**WHAT THE TASK ASKS:** Pull each line with the string "userId" from the entries.

BEGIN

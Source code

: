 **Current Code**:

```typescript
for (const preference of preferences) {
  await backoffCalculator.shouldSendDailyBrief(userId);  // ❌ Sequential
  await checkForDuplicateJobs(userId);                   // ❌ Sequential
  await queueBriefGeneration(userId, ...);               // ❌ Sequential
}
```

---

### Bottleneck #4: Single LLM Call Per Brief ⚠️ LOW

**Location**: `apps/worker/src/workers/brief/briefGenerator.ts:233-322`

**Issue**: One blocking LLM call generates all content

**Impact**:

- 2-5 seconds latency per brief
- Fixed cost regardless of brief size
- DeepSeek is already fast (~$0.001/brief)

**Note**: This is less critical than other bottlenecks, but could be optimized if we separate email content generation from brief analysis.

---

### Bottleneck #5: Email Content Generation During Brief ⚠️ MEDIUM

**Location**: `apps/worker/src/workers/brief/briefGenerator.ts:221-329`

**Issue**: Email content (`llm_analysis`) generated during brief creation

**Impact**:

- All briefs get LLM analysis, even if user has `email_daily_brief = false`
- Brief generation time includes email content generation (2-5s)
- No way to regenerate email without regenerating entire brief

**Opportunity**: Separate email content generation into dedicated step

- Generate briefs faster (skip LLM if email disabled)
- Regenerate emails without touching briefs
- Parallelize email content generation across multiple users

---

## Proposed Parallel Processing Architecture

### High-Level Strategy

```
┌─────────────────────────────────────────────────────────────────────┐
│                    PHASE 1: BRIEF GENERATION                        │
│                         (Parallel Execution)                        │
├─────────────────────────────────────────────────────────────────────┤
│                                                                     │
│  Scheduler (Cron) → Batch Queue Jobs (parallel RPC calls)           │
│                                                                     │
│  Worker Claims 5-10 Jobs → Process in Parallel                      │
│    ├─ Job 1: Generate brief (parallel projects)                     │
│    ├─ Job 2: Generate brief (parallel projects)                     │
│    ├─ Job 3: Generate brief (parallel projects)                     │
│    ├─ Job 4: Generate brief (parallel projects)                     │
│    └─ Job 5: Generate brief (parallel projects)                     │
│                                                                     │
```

END

**WRITTEN RESPONSE:**
  await backoffCalculator.shouldSendDailyBrief(userId);  // ❌ Sequential
  await checkForDuplicateJobs(userId);                   // ❌ Sequential
  await queueBriefGeneration(userId, ...);               // ❌ Sequential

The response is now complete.